# Giesemann T5 HO Bulbs



## blurry (May 10, 2010)

I have heard that the Aquaflora bulbs will bring out the red in your plants, but has anyone ever used their Aqua Pink bulbs? Their suppose to bring even a brighter color of red / pink out of your plants. Anyone know if its true or not?
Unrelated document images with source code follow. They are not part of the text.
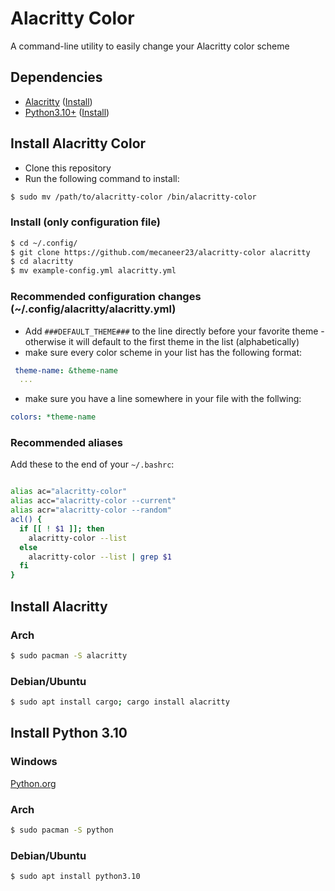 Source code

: # Alacritty Color
A command-line utility to easily change your Alacritty color scheme

## Dependencies
 - [Alacritty](https://github.com/alacritty/alacritty) ([Install](#install-alacritty))
 - [Python3.10+](https://www.python.org/) ([Install](#install-python-310))

## Install Alacritty Color
 - Clone this repository
 - Run the following command to install:
```bash
$ sudo mv /path/to/alacritty-color /bin/alacritty-color
```

### Install (only configuration file)

```bash
$ cd ~/.config/
$ git clone https://github.com/mecaneer23/alacritty-color alacritty
$ cd alacritty
$ mv example-config.yml alacritty.yml
```

### Recommended configuration changes (~/.config/alacritty/alacritty.yml)
 - Add `###DEFAULT_THEME###` to the line directly before your favorite theme -
 otherwise it will default to the first theme in the list (alphabetically)
 - make sure every color scheme in your list has the following format:
```yml
 theme-name: &theme-name
  ...
```
 - make sure you have a line somewhere in your file with the follwing:
```yml
colors: *theme-name
```
### Recommended aliases
Add these to the end of your `~/.bashrc`:
```bash

alias ac="alacritty-color"
alias acc="alacritty-color --current"
alias acr="alacritty-color --random"
acl() {
  if [[ ! $1 ]]; then
    alacritty-color --list
  else
    alacritty-color --list | grep $1
  fi
}

```

## Install Alacritty
### Arch
```bash
$ sudo pacman -S alacritty
```
### Debian/Ubuntu
```bash
$ sudo apt install cargo; cargo install alacritty
```

## Install Python 3.10
### Windows
[Python.org](https://www.python.org/downloads/windows/)
### Arch
```bash
$ sudo pacman -S python
```
### Debian/Ubuntu
```bash
$ sudo apt install python3.10
```
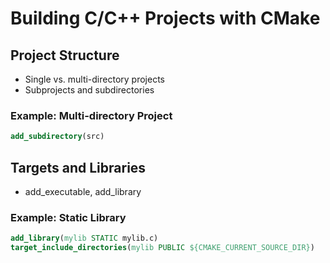 # Building C/C++ Projects with CMake

## Project Structure
- Single vs. multi-directory projects
- Subprojects and subdirectories

### Example: Multi-directory Project
```cmake
add_subdirectory(src)
```

## Targets and Libraries
- add_executable, add_library

### Example: Static Library
```cmake
add_library(mylib STATIC mylib.c)
target_include_directories(mylib PUBLIC ${CMAKE_CURRENT_SOURCE_DIR})
```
Bulbs link : 39W Powerchrome T5 Fluorescent Bulb - Aquaflora (36 Inch)
39W Powerchrome T5 Fluorescent Bulb - Aqua Pink (36 Inch)


----------



## CRS Fan (Apr 21, 2010)

I get good reds with ANY of their bulbs (mind you.... I've only used their Midday and Aquaflora bulbs).

Best regards,

Stuart


----------



## blurry (May 10, 2010)

Has anyone tried their pink before?


----------



## dwarf_puffer (Apr 25, 2010)

Honestly the aquaflora is even too red for me. Im currently running one aquaflora mixed with a lagoon blue and two middays and my plants are growing at a lightning speed and more red than I've ever seen. The combination of the aquaflora and the lagoon blue is a really nice color combo. I find with when I turn my middays on its almost too bright.


----------



## Reckon (Jul 25, 2012)

I'm running 1 UVL Red Sun bulb in my 4 bulb Tek fixture. It's pretty red, almost too much actually, but it definitely brings out the reds in plants! You have see in my journal.


----------



## gouedi (Apr 25, 2010)

you can try LUMILUX DE LUXE T5 HO 965 series from Osram, more than 90 color rendering index Ra. only one cons side is...you have to get in from US, online.


----------